* Task brief: Write out exactly, please, the lines from the one containing "real-time compression algorithm" to the end of the material.

* Provided data:
○ ○ ○
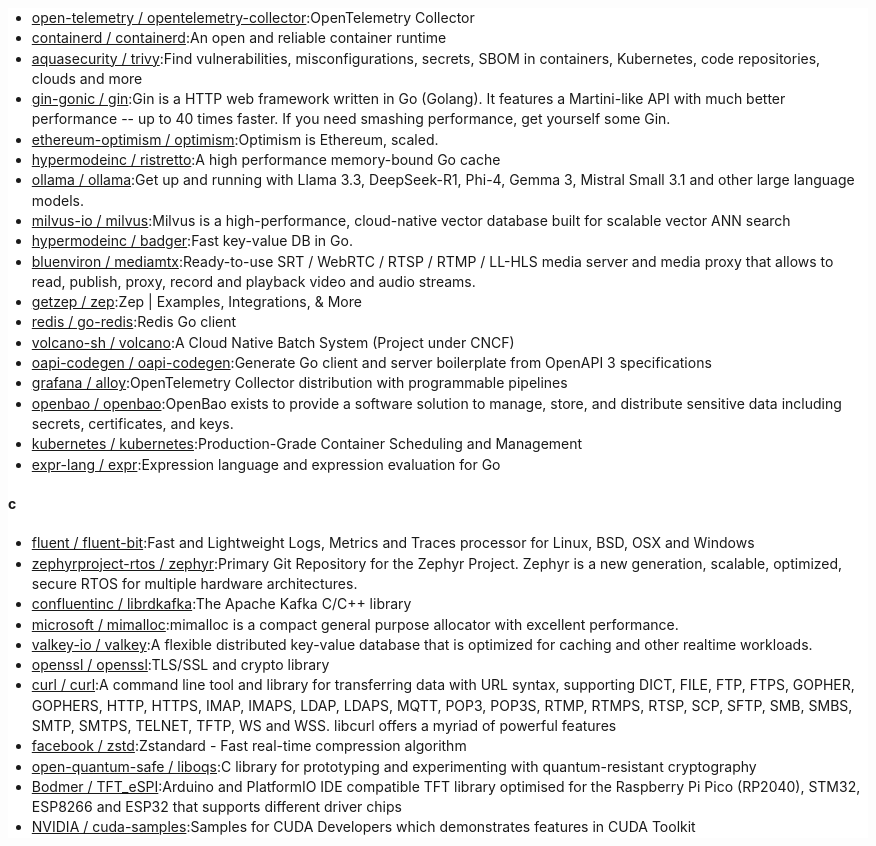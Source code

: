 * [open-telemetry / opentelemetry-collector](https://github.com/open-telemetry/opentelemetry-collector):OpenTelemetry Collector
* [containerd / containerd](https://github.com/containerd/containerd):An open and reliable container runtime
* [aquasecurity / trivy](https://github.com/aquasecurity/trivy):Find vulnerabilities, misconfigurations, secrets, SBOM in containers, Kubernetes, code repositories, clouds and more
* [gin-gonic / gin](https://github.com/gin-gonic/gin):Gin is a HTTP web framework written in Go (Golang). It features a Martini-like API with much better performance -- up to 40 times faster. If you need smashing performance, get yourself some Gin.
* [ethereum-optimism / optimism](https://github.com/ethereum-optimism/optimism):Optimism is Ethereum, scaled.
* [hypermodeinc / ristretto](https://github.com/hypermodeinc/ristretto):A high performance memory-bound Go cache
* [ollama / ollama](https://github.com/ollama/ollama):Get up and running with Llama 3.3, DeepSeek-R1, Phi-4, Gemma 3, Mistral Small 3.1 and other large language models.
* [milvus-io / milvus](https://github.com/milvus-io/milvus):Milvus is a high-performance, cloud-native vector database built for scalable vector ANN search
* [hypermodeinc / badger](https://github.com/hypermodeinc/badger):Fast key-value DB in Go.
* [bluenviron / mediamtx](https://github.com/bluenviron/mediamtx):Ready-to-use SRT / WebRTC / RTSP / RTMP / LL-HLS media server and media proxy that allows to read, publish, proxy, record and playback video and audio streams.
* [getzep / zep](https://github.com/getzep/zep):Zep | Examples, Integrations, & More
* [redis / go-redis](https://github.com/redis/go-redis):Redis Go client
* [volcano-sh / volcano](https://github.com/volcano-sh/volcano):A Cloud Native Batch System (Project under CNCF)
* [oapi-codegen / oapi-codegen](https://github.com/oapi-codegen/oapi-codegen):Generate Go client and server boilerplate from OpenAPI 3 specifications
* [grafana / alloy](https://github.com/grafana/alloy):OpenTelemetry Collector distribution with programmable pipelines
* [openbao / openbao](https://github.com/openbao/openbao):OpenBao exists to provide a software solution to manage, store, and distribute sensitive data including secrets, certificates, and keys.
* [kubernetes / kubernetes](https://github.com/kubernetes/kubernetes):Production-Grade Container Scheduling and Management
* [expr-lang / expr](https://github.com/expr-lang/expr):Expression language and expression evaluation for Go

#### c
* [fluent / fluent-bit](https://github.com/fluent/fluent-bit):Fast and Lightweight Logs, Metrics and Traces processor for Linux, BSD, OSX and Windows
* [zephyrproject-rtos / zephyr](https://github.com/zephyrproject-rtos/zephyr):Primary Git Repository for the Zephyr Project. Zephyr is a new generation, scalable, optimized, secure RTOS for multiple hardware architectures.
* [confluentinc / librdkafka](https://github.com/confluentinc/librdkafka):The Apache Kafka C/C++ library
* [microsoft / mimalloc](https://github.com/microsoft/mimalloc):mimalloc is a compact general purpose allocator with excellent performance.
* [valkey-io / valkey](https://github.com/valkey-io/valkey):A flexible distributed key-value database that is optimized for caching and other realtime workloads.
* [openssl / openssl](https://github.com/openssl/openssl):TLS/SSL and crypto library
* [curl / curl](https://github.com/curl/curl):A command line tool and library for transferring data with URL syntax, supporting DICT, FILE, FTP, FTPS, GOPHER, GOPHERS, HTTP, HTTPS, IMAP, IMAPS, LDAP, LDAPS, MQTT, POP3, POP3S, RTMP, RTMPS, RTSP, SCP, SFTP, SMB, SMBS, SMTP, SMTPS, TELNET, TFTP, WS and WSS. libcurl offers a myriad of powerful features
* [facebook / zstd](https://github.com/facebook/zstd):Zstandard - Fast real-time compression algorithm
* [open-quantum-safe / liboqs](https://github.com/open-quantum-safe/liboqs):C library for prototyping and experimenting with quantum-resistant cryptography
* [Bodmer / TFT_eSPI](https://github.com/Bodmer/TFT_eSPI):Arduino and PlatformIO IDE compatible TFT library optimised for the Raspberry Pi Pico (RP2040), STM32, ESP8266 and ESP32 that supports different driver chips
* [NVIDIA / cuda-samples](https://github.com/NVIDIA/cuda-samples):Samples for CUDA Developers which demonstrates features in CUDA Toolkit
○ ○ ○
* Output:
* [facebook / zstd](https://github.com/facebook/zstd):Zstandard - Fast real-time compression algorithm
* [open-quantum-safe / liboqs](https://github.com/open-quantum-safe/liboqs):C library for prototyping and experimenting with quantum-resistant cryptography
* [Bodmer / TFT_eSPI](https://github.com/Bodmer/TFT_eSPI):Arduino and PlatformIO IDE compatible TFT library optimised for the Raspberry Pi Pico (RP2040), STM32, ESP8266 and ESP32 that supports different driver chips
* [NVIDIA / cuda-samples](https://github.com/NVIDIA/cuda-samples):Samples for CUDA Developers which demonstrates features in CUDA Toolkit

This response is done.